- **GIVEN RECORDS**:
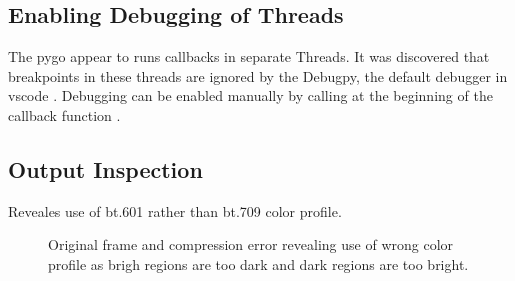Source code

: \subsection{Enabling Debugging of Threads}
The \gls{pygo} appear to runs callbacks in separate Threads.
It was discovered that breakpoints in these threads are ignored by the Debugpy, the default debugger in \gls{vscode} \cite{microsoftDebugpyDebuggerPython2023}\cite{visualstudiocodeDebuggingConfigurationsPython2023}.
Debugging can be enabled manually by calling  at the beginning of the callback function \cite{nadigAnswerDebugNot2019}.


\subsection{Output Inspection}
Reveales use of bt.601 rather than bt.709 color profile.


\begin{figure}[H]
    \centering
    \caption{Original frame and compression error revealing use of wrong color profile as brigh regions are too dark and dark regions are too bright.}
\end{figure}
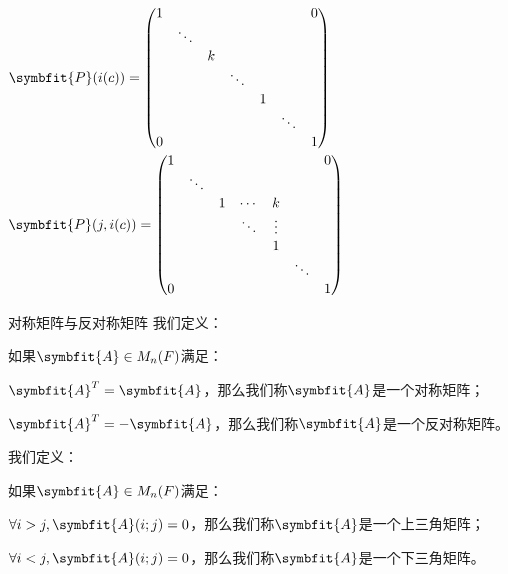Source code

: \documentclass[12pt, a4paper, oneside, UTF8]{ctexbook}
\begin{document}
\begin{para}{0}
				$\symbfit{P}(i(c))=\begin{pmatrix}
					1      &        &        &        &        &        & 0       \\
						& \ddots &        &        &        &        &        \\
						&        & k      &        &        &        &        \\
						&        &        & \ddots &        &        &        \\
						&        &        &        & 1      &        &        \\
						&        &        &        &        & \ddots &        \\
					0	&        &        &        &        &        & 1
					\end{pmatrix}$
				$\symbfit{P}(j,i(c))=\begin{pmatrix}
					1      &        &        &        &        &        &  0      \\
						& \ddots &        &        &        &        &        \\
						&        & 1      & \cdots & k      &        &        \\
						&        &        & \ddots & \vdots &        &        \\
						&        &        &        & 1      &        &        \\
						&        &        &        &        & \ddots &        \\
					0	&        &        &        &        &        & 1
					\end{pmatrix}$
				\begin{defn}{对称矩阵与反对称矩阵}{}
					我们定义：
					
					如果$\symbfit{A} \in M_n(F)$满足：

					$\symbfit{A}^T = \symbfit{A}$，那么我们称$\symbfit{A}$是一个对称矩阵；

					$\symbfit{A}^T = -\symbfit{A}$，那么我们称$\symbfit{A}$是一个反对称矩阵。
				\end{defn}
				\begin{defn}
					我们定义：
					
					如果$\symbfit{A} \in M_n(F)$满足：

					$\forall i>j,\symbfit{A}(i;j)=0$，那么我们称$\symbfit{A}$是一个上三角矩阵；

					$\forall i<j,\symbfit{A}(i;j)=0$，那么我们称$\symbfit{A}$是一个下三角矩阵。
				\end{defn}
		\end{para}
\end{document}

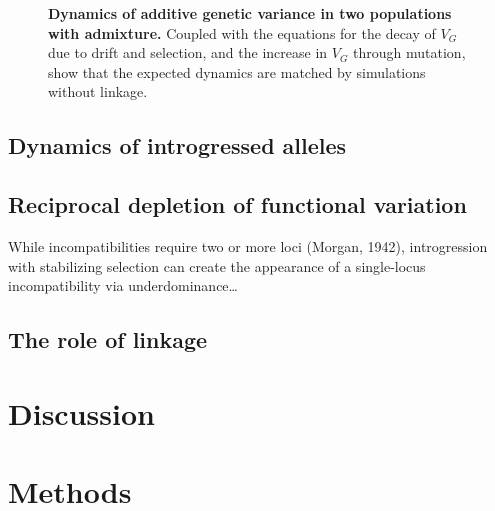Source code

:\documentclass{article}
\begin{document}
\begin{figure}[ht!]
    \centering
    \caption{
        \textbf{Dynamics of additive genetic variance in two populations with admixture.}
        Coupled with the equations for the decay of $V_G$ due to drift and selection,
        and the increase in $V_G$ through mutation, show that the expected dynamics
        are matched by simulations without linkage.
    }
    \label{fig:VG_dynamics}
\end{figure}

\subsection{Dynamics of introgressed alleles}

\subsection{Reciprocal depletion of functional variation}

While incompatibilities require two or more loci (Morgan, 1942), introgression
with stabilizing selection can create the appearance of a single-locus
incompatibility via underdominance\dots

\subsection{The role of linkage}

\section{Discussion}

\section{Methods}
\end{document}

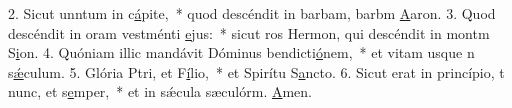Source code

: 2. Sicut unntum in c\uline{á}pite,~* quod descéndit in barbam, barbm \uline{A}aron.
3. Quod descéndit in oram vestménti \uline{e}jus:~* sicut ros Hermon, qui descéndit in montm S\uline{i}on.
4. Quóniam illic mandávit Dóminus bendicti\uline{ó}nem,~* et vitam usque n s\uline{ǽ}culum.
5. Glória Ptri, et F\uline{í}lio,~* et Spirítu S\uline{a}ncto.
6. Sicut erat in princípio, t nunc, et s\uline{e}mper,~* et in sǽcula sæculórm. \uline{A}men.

- **TASK**:
Return all of the material above unchanged, minus its pictures.

- **SOLUTION FOR THIS PROBLEM**:
Source code

: \subsection{Enabling Debugging of Threads}
The \gls{pygo} appear to runs callbacks in separate Threads.
It was discovered that breakpoints in these threads are ignored by the Debugpy, the default debugger in \gls{vscode} \cite{microsoftDebugpyDebuggerPython2023}\cite{visualstudiocodeDebuggingConfigurationsPython2023}.
Debugging can be enabled manually by calling  at the beginning of the callback function \cite{nadigAnswerDebugNot2019}.


\subsection{Output Inspection}
Reveales use of bt.601 rather than bt.709 color profile.


\begin{figure}[H]
    \centering
    \caption{Original frame and compression error revealing use of wrong color profile as brigh regions are too dark and dark regions are too bright.}
\end{figure}
Source code

: \documentclass[12pt, a4paper, oneside, UTF8]{ctexbook}
\begin{document}
\begin{para}{0}
				$\symbfit{P}(i(c))=\begin{pmatrix}
					1      &        &        &        &        &        & 0       \\
						& \ddots &        &        &        &        &        \\
						&        & k      &        &        &        &        \\
						&        &        & \ddots &        &        &        \\
						&        &        &        & 1      &        &        \\
						&        &        &        &        & \ddots &        \\
					0	&        &        &        &        &        & 1
					\end{pmatrix}$
				$\symbfit{P}(j,i(c))=\begin{pmatrix}
					1      &        &        &        &        &        &  0      \\
						& \ddots &        &        &        &        &        \\
						&        & 1      & \cdots & k      &        &        \\
						&        &        & \ddots & \vdots &        &        \\
						&        &        &        & 1      &        &        \\
						&        &        &        &        & \ddots &        \\
					0	&        &        &        &        &        & 1
					\end{pmatrix}$
				\begin{defn}{对称矩阵与反对称矩阵}{}
					我们定义：
					
					如果$\symbfit{A} \in M_n(F)$满足：

					$\symbfit{A}^T = \symbfit{A}$，那么我们称$\symbfit{A}$是一个对称矩阵；

					$\symbfit{A}^T = -\symbfit{A}$，那么我们称$\symbfit{A}$是一个反对称矩阵。
				\end{defn}
				\begin{defn}
					我们定义：
					
					如果$\symbfit{A} \in M_n(F)$满足：

					$\forall i>j,\symbfit{A}(i;j)=0$，那么我们称$\symbfit{A}$是一个上三角矩阵；

					$\forall i<j,\symbfit{A}(i;j)=0$，那么我们称$\symbfit{A}$是一个下三角矩阵。
				\end{defn}
		\end{para}
\end{document}

Source code

:\documentclass{article}
\begin{document}
\begin{figure}[ht!]
    \centering
    \caption{
        \textbf{Dynamics of additive genetic variance in two populations with admixture.}
        Coupled with the equations for the decay of $V_G$ due to drift and selection,
        and the increase in $V_G$ through mutation, show that the expected dynamics
        are matched by simulations without linkage.
    }
    \label{fig:VG_dynamics}
\end{figure}

\subsection{Dynamics of introgressed alleles}

\subsection{Reciprocal depletion of functional variation}

While incompatibilities require two or more loci (Morgan, 1942), introgression
with stabilizing selection can create the appearance of a single-locus
incompatibility via underdominance\dots

\subsection{The role of linkage}

\section{Discussion}

\section{Methods}
\end{document}

Source code

: 2. Sicut unntum in c\uline{á}pite,~* quod descéndit in barbam, barbm \uline{A}aron.
3. Quod descéndit in oram vestménti \uline{e}jus:~* sicut ros Hermon, qui descéndit in montm S\uline{i}on.
4. Quóniam illic mandávit Dóminus bendicti\uline{ó}nem,~* et vitam usque n s\uline{ǽ}culum.
5. Glória Ptri, et F\uline{í}lio,~* et Spirítu S\uline{a}ncto.
6. Sicut erat in princípio, t nunc, et s\uline{e}mper,~* et in sǽcula sæculórm. \uline{A}men.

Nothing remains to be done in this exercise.